EXERCISE DETAILS
Among the records below, find the lines that contain "EzmaxApi" and copy each of them.

[DATA FOR THIS TASK Boundary: Start]

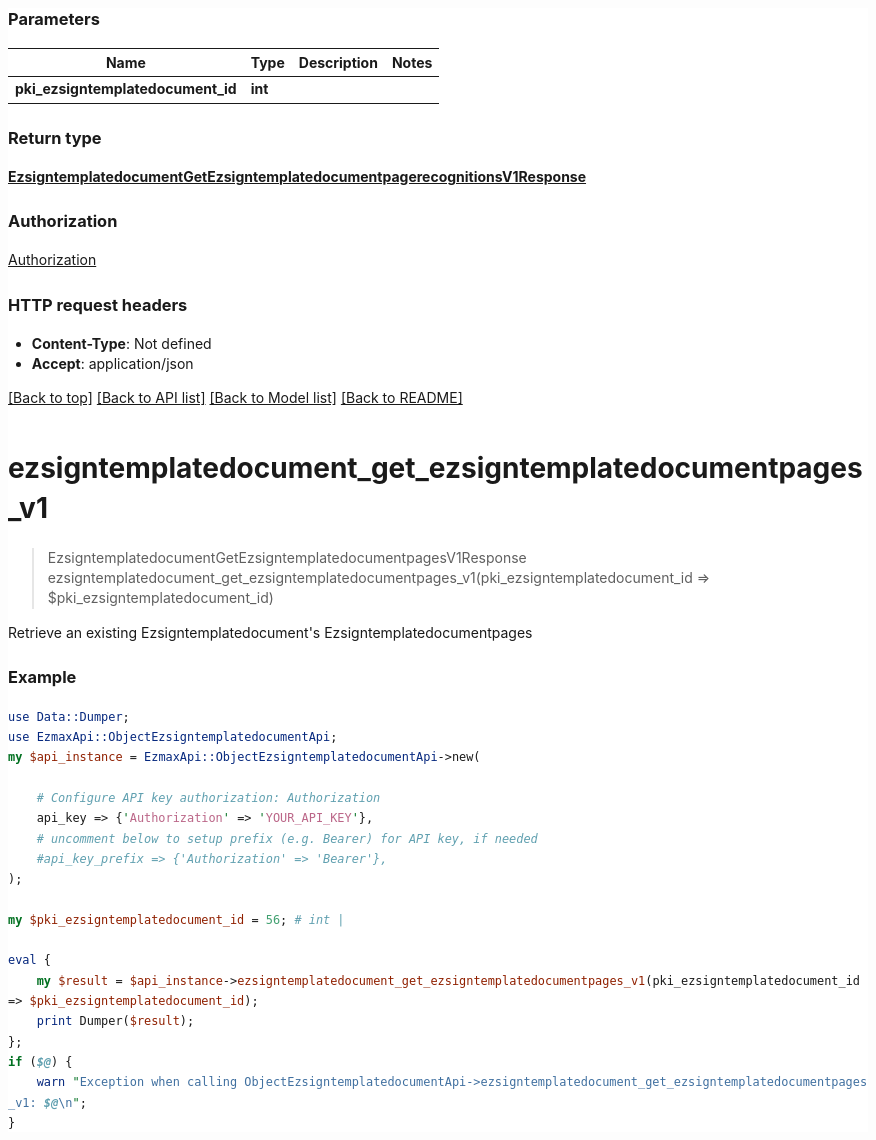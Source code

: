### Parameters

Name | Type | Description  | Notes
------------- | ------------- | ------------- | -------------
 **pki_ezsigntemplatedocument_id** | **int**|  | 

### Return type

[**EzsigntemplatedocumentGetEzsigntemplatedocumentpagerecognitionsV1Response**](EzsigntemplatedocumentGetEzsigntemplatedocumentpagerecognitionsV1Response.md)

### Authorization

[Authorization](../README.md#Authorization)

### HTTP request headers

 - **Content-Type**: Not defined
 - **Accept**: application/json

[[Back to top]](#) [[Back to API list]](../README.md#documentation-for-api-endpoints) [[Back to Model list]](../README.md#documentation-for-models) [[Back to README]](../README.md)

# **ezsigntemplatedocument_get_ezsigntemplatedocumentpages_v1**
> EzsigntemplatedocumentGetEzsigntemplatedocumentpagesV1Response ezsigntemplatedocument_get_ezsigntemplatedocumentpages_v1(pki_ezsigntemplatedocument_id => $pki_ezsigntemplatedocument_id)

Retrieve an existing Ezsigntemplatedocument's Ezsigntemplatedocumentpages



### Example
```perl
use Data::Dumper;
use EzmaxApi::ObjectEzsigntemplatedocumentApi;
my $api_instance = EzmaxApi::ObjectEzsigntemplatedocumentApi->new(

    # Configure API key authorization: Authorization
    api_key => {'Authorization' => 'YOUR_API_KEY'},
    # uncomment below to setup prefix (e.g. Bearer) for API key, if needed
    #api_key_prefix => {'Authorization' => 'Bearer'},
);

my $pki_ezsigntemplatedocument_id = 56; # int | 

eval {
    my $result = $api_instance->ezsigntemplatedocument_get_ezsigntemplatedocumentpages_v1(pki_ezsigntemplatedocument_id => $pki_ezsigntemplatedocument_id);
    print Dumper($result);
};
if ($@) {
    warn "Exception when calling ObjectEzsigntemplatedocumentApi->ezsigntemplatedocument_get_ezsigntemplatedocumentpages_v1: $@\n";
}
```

[DATA FOR THIS TASK Boundary: End]
[DATA FOR THIS TASK Boundary: Start]

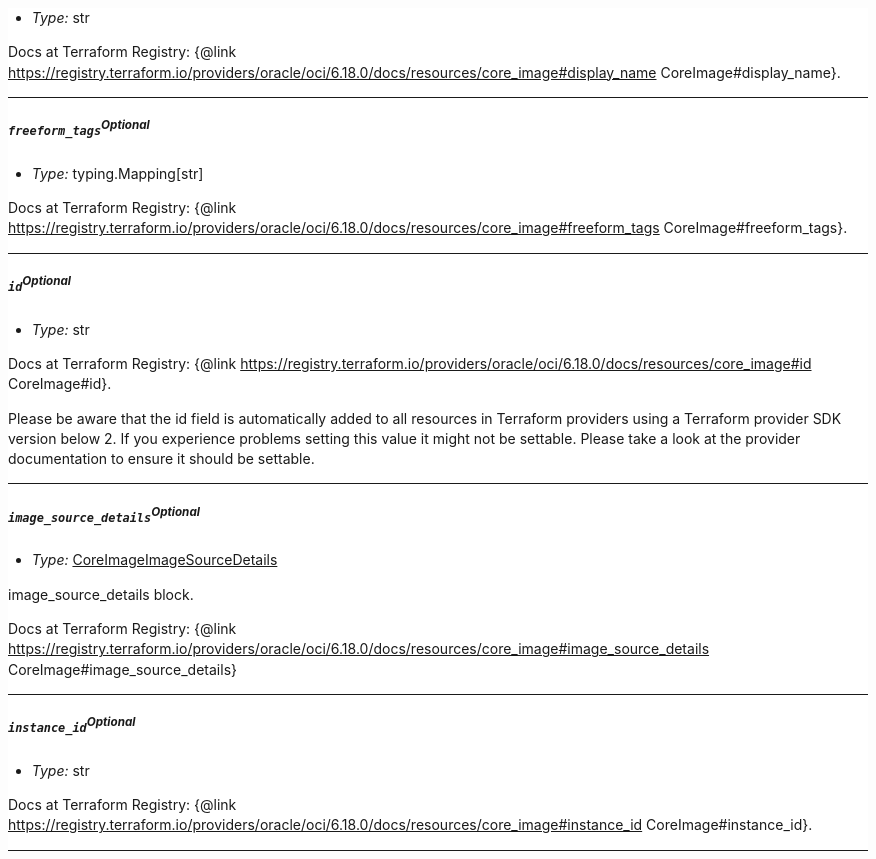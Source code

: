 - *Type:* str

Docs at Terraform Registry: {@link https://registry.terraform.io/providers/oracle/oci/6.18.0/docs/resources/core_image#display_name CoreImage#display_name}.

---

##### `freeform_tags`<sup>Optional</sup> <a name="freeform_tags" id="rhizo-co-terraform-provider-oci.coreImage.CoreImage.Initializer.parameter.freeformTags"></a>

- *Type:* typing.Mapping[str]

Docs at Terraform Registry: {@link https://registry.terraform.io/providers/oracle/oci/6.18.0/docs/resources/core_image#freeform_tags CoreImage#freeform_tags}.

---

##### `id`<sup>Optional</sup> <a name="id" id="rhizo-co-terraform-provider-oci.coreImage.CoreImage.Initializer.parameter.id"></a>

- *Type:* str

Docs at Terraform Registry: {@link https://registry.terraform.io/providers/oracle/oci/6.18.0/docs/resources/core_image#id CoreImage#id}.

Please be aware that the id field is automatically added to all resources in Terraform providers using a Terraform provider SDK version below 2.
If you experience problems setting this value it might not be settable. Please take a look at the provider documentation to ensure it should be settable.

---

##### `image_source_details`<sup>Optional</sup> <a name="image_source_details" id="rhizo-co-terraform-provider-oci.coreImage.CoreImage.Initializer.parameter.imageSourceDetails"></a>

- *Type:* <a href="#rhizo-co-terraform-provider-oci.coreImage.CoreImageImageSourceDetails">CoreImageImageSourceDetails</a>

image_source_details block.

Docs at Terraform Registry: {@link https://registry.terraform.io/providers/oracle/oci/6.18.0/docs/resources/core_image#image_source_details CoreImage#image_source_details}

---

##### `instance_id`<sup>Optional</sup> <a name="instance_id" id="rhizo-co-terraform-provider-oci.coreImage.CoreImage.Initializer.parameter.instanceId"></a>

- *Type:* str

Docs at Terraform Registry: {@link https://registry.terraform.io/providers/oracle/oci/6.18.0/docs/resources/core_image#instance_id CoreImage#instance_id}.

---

[DATA FOR THIS TASK Boundary: End]
[DATA FOR THIS TASK Boundary: Start]

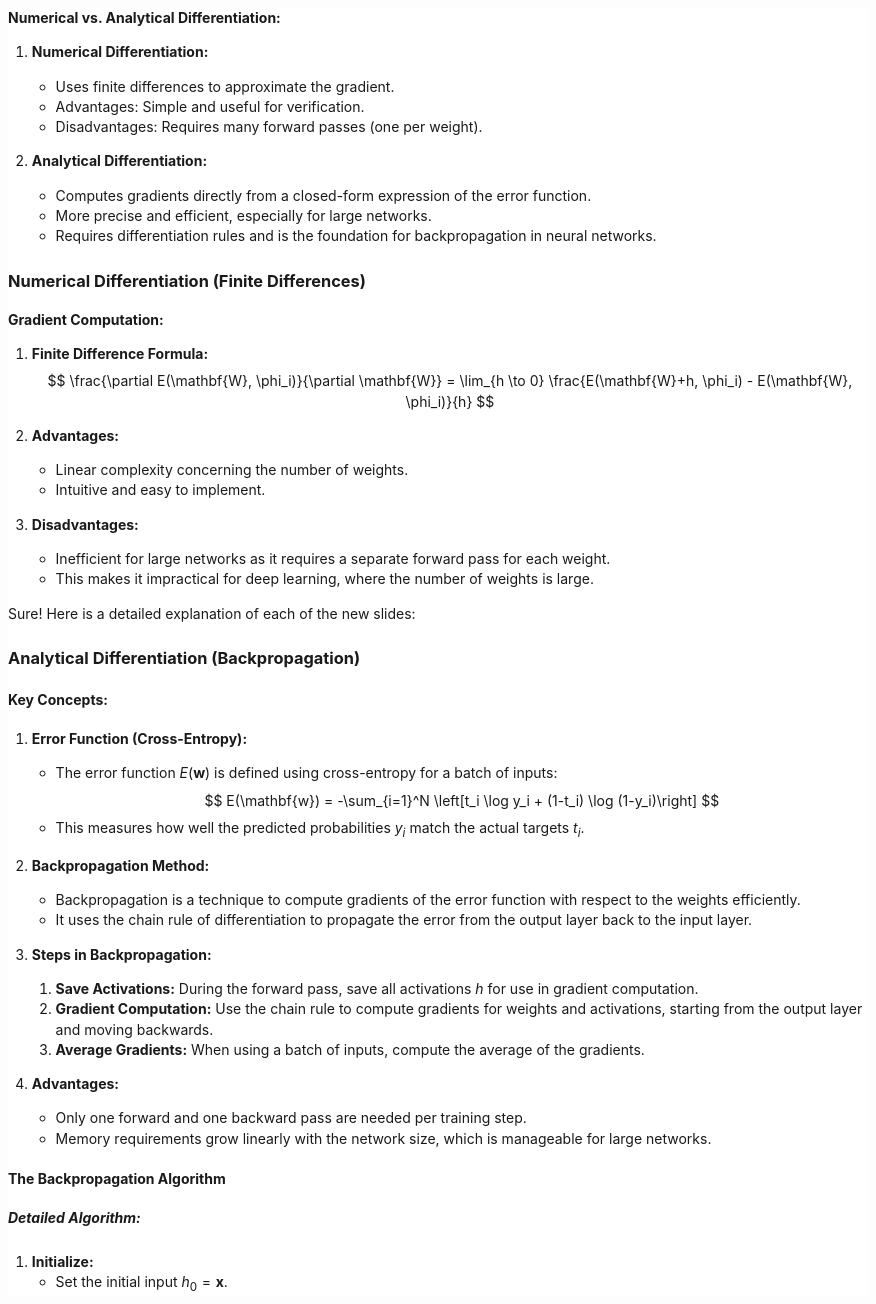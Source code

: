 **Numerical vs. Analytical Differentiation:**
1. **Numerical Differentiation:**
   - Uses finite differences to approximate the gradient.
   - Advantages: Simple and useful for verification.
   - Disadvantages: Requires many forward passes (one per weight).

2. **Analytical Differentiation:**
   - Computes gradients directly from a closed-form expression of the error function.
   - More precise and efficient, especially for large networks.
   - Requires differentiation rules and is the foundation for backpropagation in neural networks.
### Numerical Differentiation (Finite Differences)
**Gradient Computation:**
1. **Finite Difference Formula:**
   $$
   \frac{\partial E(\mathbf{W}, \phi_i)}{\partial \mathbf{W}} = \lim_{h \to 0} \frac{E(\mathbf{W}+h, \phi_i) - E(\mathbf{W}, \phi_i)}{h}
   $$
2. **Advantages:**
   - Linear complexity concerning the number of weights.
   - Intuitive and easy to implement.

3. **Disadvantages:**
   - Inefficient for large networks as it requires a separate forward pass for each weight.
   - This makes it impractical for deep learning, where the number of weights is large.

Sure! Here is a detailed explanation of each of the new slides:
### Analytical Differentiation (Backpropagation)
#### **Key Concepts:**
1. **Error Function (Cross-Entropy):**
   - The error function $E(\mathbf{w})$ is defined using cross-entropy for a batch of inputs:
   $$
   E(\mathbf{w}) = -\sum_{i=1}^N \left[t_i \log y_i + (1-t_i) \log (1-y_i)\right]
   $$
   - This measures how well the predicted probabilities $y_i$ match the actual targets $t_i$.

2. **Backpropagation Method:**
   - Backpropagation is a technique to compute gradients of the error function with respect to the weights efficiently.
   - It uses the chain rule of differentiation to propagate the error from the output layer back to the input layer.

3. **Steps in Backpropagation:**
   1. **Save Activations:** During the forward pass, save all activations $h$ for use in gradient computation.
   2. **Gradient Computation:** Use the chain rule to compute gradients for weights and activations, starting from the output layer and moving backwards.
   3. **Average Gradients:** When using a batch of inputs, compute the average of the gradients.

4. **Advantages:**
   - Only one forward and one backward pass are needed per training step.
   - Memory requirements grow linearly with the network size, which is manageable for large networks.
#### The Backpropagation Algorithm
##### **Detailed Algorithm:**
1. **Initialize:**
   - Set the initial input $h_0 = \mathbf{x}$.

[DATA FOR THIS TASK Boundary: End]

RESULT FOR THIS EXERCISE
use EzmaxApi::ObjectEzsigntemplatedocumentApi;
my $api_instance = EzmaxApi::ObjectEzsigntemplatedocumentApi->new(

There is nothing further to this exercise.